| TASK STATEMENT |
Filter the entries and keep only the lines where the string "columns" appears.

━━━━━ DATA UNDER STUDY

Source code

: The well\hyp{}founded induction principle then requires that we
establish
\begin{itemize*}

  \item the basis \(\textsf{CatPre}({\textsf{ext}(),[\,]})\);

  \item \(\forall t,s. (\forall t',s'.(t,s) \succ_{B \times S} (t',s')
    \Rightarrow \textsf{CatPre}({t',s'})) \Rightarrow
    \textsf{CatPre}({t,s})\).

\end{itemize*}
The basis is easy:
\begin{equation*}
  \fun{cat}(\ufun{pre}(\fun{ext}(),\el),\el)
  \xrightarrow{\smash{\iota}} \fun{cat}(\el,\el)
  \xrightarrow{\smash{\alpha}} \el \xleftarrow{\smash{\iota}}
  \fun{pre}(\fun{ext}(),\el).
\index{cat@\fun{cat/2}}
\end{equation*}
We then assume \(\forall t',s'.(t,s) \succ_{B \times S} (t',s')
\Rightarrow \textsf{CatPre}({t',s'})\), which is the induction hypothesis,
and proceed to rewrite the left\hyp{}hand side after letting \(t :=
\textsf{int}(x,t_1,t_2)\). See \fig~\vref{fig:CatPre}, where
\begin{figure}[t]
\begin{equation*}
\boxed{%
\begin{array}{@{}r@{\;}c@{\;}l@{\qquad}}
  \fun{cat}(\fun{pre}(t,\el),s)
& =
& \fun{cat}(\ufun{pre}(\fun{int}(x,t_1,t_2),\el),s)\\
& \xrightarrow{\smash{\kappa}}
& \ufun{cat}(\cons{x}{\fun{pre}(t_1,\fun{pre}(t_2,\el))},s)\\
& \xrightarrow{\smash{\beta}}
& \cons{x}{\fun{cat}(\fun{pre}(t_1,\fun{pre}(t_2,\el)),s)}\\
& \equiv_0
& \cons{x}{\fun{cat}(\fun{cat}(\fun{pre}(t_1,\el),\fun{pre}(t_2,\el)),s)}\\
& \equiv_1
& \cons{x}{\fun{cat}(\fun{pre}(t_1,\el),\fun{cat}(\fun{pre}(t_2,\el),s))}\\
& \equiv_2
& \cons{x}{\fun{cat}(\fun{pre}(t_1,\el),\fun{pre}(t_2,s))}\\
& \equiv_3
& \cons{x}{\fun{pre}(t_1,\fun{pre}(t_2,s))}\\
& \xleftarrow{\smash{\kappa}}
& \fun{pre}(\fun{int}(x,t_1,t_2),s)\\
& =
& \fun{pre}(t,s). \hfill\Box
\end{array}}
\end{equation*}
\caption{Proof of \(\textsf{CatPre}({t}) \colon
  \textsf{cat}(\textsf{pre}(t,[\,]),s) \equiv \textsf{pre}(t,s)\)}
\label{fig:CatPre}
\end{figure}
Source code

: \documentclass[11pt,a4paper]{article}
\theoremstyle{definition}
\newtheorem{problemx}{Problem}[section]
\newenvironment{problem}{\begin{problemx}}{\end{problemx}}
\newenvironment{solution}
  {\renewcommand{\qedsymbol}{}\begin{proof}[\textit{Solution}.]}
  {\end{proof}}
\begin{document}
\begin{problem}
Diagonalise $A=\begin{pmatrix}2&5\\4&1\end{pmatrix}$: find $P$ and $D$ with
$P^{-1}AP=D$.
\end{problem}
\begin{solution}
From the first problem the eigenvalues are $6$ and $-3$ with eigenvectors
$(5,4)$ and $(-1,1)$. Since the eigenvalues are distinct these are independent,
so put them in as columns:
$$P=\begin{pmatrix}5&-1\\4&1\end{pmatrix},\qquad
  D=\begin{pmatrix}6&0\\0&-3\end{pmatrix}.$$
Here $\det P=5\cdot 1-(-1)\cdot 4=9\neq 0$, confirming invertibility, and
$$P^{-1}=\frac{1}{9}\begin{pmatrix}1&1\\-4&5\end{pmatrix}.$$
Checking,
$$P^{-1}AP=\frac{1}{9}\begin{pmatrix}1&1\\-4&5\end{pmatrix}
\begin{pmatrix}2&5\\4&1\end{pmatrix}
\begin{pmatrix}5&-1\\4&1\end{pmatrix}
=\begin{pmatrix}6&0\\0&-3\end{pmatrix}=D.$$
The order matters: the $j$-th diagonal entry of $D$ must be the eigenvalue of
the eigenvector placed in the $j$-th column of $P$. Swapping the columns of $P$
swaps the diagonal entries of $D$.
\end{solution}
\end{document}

━━━━━━━━━━

| TASK RESPONSE |
so put them in as columns:
the eigenvector placed in the $j$-th column of $P$. Swapping the columns of $P$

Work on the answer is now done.